Friday, September 28, 2012

Book Suggestion Helps in Unexpected Way



As the Children's Librarian I get the opportunity to help library users find great books all the time, but I do not always get the opportunity to hear how they liked the book. This is one of those great stories!

I helped a mother find some stories to read to her daughter’s first grade class.   I gave her five or six picture books because she said that she could dress up as one of the characters from the story and I wanted to give her several options.  The week after she read to her daughter’s classroom, she came back in and said that she had used Miss Smith’s Incredible Storybook by Michael Garland for her “guest reader spot” and her son, who is four, even helped out by playing one of the characters in the book. 

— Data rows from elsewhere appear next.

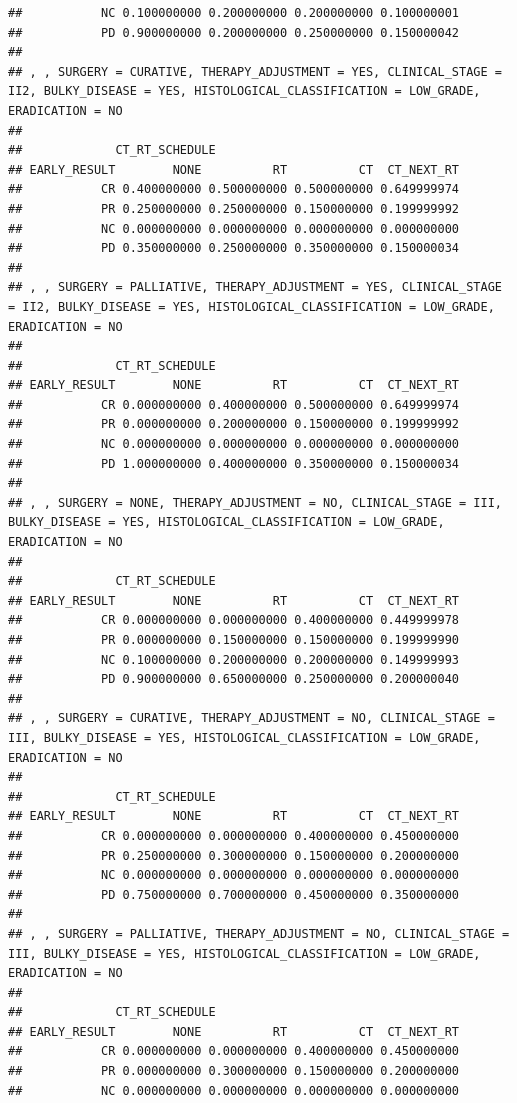 \documentclass[]{article}
\begin{document}
\begin{verbatim}
##           NC 0.100000000 0.200000000 0.200000000 0.100000001
##           PD 0.900000000 0.200000000 0.250000000 0.150000042
## 
## , , SURGERY = CURATIVE, THERAPY_ADJUSTMENT = YES, CLINICAL_STAGE = II2, BULKY_DISEASE = YES, HISTOLOGICAL_CLASSIFICATION = LOW_GRADE, ERADICATION = NO
## 
##             CT_RT_SCHEDULE
## EARLY_RESULT        NONE          RT          CT  CT_NEXT_RT
##           CR 0.400000000 0.500000000 0.500000000 0.649999974
##           PR 0.250000000 0.250000000 0.150000000 0.199999992
##           NC 0.000000000 0.000000000 0.000000000 0.000000000
##           PD 0.350000000 0.250000000 0.350000000 0.150000034
## 
## , , SURGERY = PALLIATIVE, THERAPY_ADJUSTMENT = YES, CLINICAL_STAGE = II2, BULKY_DISEASE = YES, HISTOLOGICAL_CLASSIFICATION = LOW_GRADE, ERADICATION = NO
## 
##             CT_RT_SCHEDULE
## EARLY_RESULT        NONE          RT          CT  CT_NEXT_RT
##           CR 0.000000000 0.400000000 0.500000000 0.649999974
##           PR 0.000000000 0.200000000 0.150000000 0.199999992
##           NC 0.000000000 0.000000000 0.000000000 0.000000000
##           PD 1.000000000 0.400000000 0.350000000 0.150000034
## 
## , , SURGERY = NONE, THERAPY_ADJUSTMENT = NO, CLINICAL_STAGE = III, BULKY_DISEASE = YES, HISTOLOGICAL_CLASSIFICATION = LOW_GRADE, ERADICATION = NO
## 
##             CT_RT_SCHEDULE
## EARLY_RESULT        NONE          RT          CT  CT_NEXT_RT
##           CR 0.000000000 0.000000000 0.400000000 0.449999978
##           PR 0.000000000 0.150000000 0.150000000 0.199999990
##           NC 0.100000000 0.200000000 0.200000000 0.149999993
##           PD 0.900000000 0.650000000 0.250000000 0.200000040
## 
## , , SURGERY = CURATIVE, THERAPY_ADJUSTMENT = NO, CLINICAL_STAGE = III, BULKY_DISEASE = YES, HISTOLOGICAL_CLASSIFICATION = LOW_GRADE, ERADICATION = NO
## 
##             CT_RT_SCHEDULE
## EARLY_RESULT        NONE          RT          CT  CT_NEXT_RT
##           CR 0.000000000 0.000000000 0.400000000 0.450000000
##           PR 0.250000000 0.300000000 0.150000000 0.200000000
##           NC 0.000000000 0.000000000 0.000000000 0.000000000
##           PD 0.750000000 0.700000000 0.450000000 0.350000000
## 
## , , SURGERY = PALLIATIVE, THERAPY_ADJUSTMENT = NO, CLINICAL_STAGE = III, BULKY_DISEASE = YES, HISTOLOGICAL_CLASSIFICATION = LOW_GRADE, ERADICATION = NO
## 
##             CT_RT_SCHEDULE
## EARLY_RESULT        NONE          RT          CT  CT_NEXT_RT
##           CR 0.000000000 0.000000000 0.400000000 0.450000000
##           PR 0.000000000 0.300000000 0.150000000 0.200000000
##           NC 0.000000000 0.000000000 0.000000000 0.000000000

\end{verbatim}
\end{document}
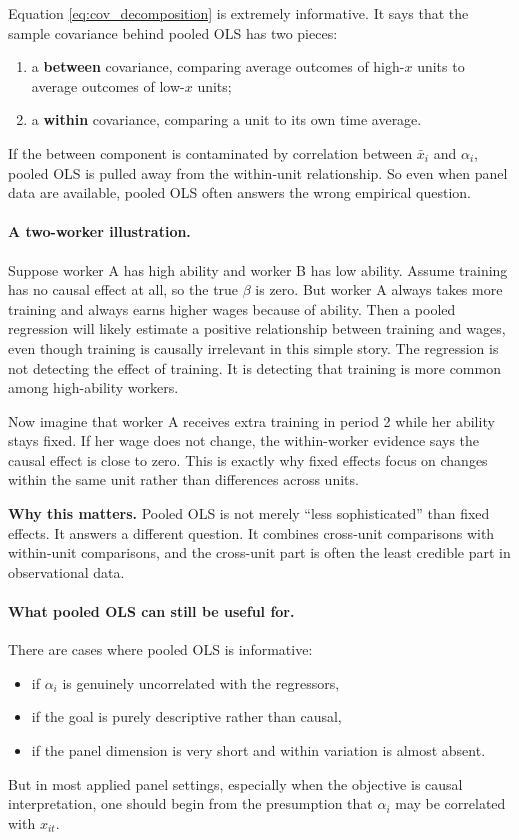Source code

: Equation \eqref{eq:cov_decomposition} is extremely informative. It says that the sample covariance behind pooled \ac{OLS} has two pieces:
\begin{enumerate}
\item a \textbf{between} covariance, comparing average outcomes of high-$x$ units to average outcomes of low-$x$ units;
\item a \textbf{within} covariance, comparing a unit to its own time average.
\end{enumerate}
If the between component is contaminated by correlation between $\bar{x}_i$ and $\alpha_i$, pooled \ac{OLS} is pulled away from the within-unit relationship. So even when panel data are available, pooled \ac{OLS} often answers the wrong empirical question.

\paragraph{A two-worker illustration.}
Suppose worker A has high ability and worker B has low ability. Assume training has no causal effect at all, so the true $\beta$ is zero. But worker A always takes more training and always earns higher wages because of ability. Then a pooled regression will likely estimate a positive relationship between training and wages, even though training is causally irrelevant in this simple story. The regression is not detecting the effect of training. It is detecting that training is more common among high-ability workers.

Now imagine that worker A receives extra training in period 2 while her ability stays fixed. If her wage does not change, the within-worker evidence says the causal effect is close to zero. This is exactly why fixed effects focus on changes within the same unit rather than differences across units.

\begin{boxD}
\textbf{Why this matters.}
Pooled \ac{OLS} is not merely ``less sophisticated'' than fixed effects. It answers a different question. It combines cross-unit comparisons with within-unit comparisons, and the cross-unit part is often the least credible part in observational data.
\end{boxD}

\paragraph{What pooled \ac{OLS} can still be useful for.}
There are cases where pooled \ac{OLS} is informative:
\begin{itemize}
\item if $\alpha_i$ is genuinely uncorrelated with the regressors,
\item if the goal is purely descriptive rather than causal,
\item if the panel dimension is very short and within variation is almost absent.
\end{itemize}
But in most applied panel settings, especially when the objective is causal interpretation, one should begin from the presumption that $\alpha_i$ may be correlated with $x_{it}$.

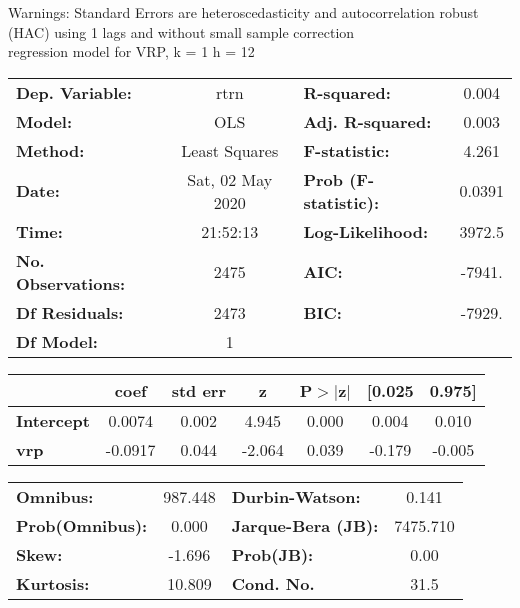 Warnings: \newline
 [1] Standard Errors are heteroscedasticity and autocorrelation robust (HAC) using 1 lags and without small sample correction\\ 

regression model for VRP, k = 1 h = 12\begin{center}
\begin{tabular}{lclc}
\toprule
\textbf{Dep. Variable:}    &       rtrn       & \textbf{  R-squared:         } &     0.004   \\
\textbf{Model:}            &       OLS        & \textbf{  Adj. R-squared:    } &     0.003   \\
\textbf{Method:}           &  Least Squares   & \textbf{  F-statistic:       } &     4.261   \\
\textbf{Date:}             & Sat, 02 May 2020 & \textbf{  Prob (F-statistic):} &   0.0391    \\
\textbf{Time:}             &     21:52:13     & \textbf{  Log-Likelihood:    } &    3972.5   \\
\textbf{No. Observations:} &        2475      & \textbf{  AIC:               } &    -7941.   \\
\textbf{Df Residuals:}     &        2473      & \textbf{  BIC:               } &    -7929.   \\
\textbf{Df Model:}         &           1      & \textbf{                     } &             \\
\bottomrule
\end{tabular}
\begin{tabular}{lcccccc}
                   & \textbf{coef} & \textbf{std err} & \textbf{z} & \textbf{P$> |$z$|$} & \textbf{[0.025} & \textbf{0.975]}  \\
\midrule
\textbf{Intercept} &       0.0074  &        0.002     &     4.945  &         0.000        &        0.004    &        0.010     \\
\textbf{vrp}       &      -0.0917  &        0.044     &    -2.064  &         0.039        &       -0.179    &       -0.005     \\
\bottomrule
\end{tabular}
\begin{tabular}{lclc}
\textbf{Omnibus:}       & 987.448 & \textbf{  Durbin-Watson:     } &    0.141  \\
\textbf{Prob(Omnibus):} &   0.000 & \textbf{  Jarque-Bera (JB):  } & 7475.710  \\
\textbf{Skew:}          &  -1.696 & \textbf{  Prob(JB):          } &     0.00  \\
\textbf{Kurtosis:}      &  10.809 & \textbf{  Cond. No.          } &     31.5  \\
\bottomrule
\end{tabular}
\end{center}

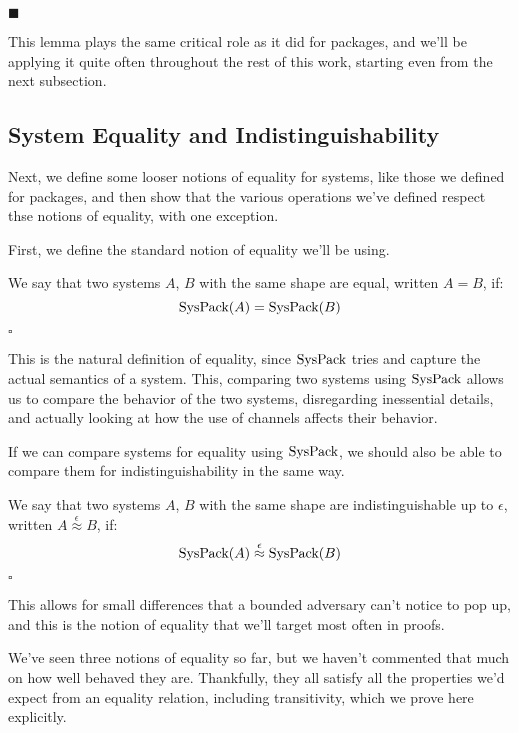 \begin{lemma}
$\blacksquare$
\end{lemma}

This lemma plays the same critical role as it did for packages,
and we'll be applying it quite often throughout the rest
of this work, starting even from the next subsection.

\subsection{System Equality and Indistinguishability}

Next, we define some looser notions of equality for systems,
like those we defined for packages,
and then show that the various operations we've defined
respect thse notions of equality, with one exception.

First, we define the standard notion of equality we'll be using.

\begin{definition}
  We say that two systems $A$, $B$ with the same shape are equal, written $A = B$,
  if:
  $$
  \text{SysPack}(A) = \text{SysPack}(B)
  $$

  $\square$
\end{definition}

This is the natural definition of equality, since $\text{SysPack}$
tries and capture the actual semantics of a system.
This, comparing two systems using $\text{SysPack}$ allows
us to compare the behavior of the two systems,
disregarding inessential details, and actually
looking at how the use of channels affects their behavior.

If we can compare systems for equality using $\text{SysPack}$,
we should also be able to compare them for indistinguishability
in the same way.

\begin{definition}
  We say that two systems $A$, $B$ with the same shape are indistinguishable up to $\epsilon$,
  written $A \overset{\epsilon}{\approx} B$,
  if:
  $$
  \text{SysPack}(A) \overset{\epsilon}{\approx} \text{SysPack}(B)
  $$

  $\square$
\end{definition}

This allows for small differences that a bounded adversary can't notice
to pop up, and this is the notion of equality that we'll
target most often in proofs.

We've seen three notions of equality so far, but we haven't commented
that much on how well behaved they are.
Thankfully, they all satisfy all the properties we'd
expect from an equality relation, including transitivity,
which we prove here explicitly.


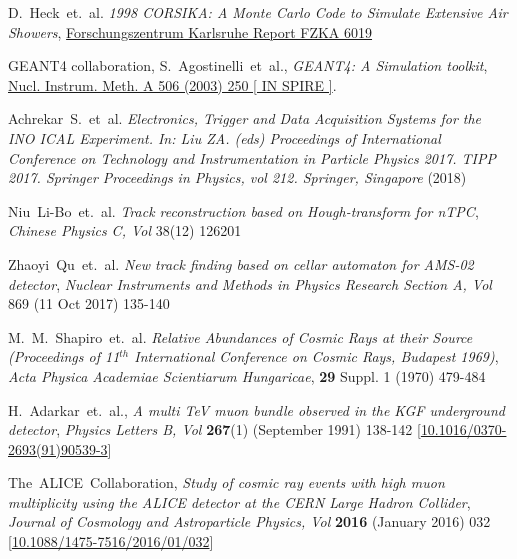 \documentclass[a4paper,12pt,twoside]{article}
\begin{document}
\begin{thebibliography}{9}
  D.~Heck~et.~al. \emph{1998 CORSIKA: A Monte Carlo Code to Simulate Extensive Air Showers}, \href{https://www.ikp.kit.edu/corsika/70.php}{Forschungszentrum Karlsruhe Report FZKA 6019}
    
  GEANT4 collaboration, S.~Agostinelli~et~al., \textit{GEANT4: A Simulation toolkit}, \href{https://doi.org/10.1016/j.nima.2010.08.075}{Nucl. Instrum.  Meth. A 506 (2003) 250 [ IN SPIRE ]}.
  


  Achrekar~S.~et~al. \emph{Electronics, Trigger and Data Acquisition Systems for the INO ICAL Experiment. In: Liu ZA. (eds) Proceedings of International Conference on Technology and Instrumentation in Particle Physics 2017. TIPP 2017. Springer Proceedings in Physics, vol 212. Springer, Singapore} (2018)

  Niu~Li-Bo~et.~al. \emph{Track reconstruction based on Hough-transform for nTPC}, \emph{Chinese Physics C, Vol} 38(12) 126201
  
  Zhaoyi~Qu~et.~al. \emph{New track finding based on cellar automaton for AMS-02 detector}, \emph{Nuclear Instruments and Methods in Physics Research Section A, Vol} 869 (11 Oct 2017) 135-140
  
  M.~M.~Shapiro~et.~al. \emph{Relative Abundances of Cosmic Rays at their Source (Proceedings of 11$^{th}$ International Conference on Cosmic Rays, Budapest 1969)}, \emph{Acta Physica Academiae Scientiarum Hungaricae}, \textbf{29} Suppl. 1 (1970) 479-484 

  H.~Adarkar~et.~al., \emph{A multi TeV muon bundle observed in the KGF underground detector}, \emph{Physics Letters B, Vol} \textbf{267}(1) (September 1991) 138-142 [\href{https://doi.org/10.1016/0370-2693(91)90539-3}{10.1016/0370-2693(91)90539-3}]

  The~ALICE~Collaboration, \emph{Study of cosmic ray events with high muon multiplicity using the ALICE detector at the CERN Large Hadron Collider}, \emph{Journal of Cosmology and Astroparticle Physics, Vol} \textbf{2016} (January 2016) 032 [\href{https://doi.org/10.1088/1475-7516/2016/01/032}{10.1088/1475-7516/2016/01/032}]


\end{thebibliography}
\end{document}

She went on to say that the reading went great and the children in her daughter’s class loved the book, but even better than that, she had been able to use one of the other books that I had given her—Chrysanthemum by Kevin Henkes, in which a girl mouse is made fun of because of her unique name—to help her son feel better about his name.  She said he had been having an issue with the length of his name because it is only three letters and he felt that it was too short.  After reading the trouble that Chrysanthemum had in the story, she said he felt tremendously better about his own name. 

And as an added bonus, another mother from the same class was supposed to be the guest reader the next time and was asking for advice on finding a good story, so the mother I helped recommended she visit the Library and ask us for help.  I'm not sure if she actually came in, but I definitely appreciate her promoting the Library's services!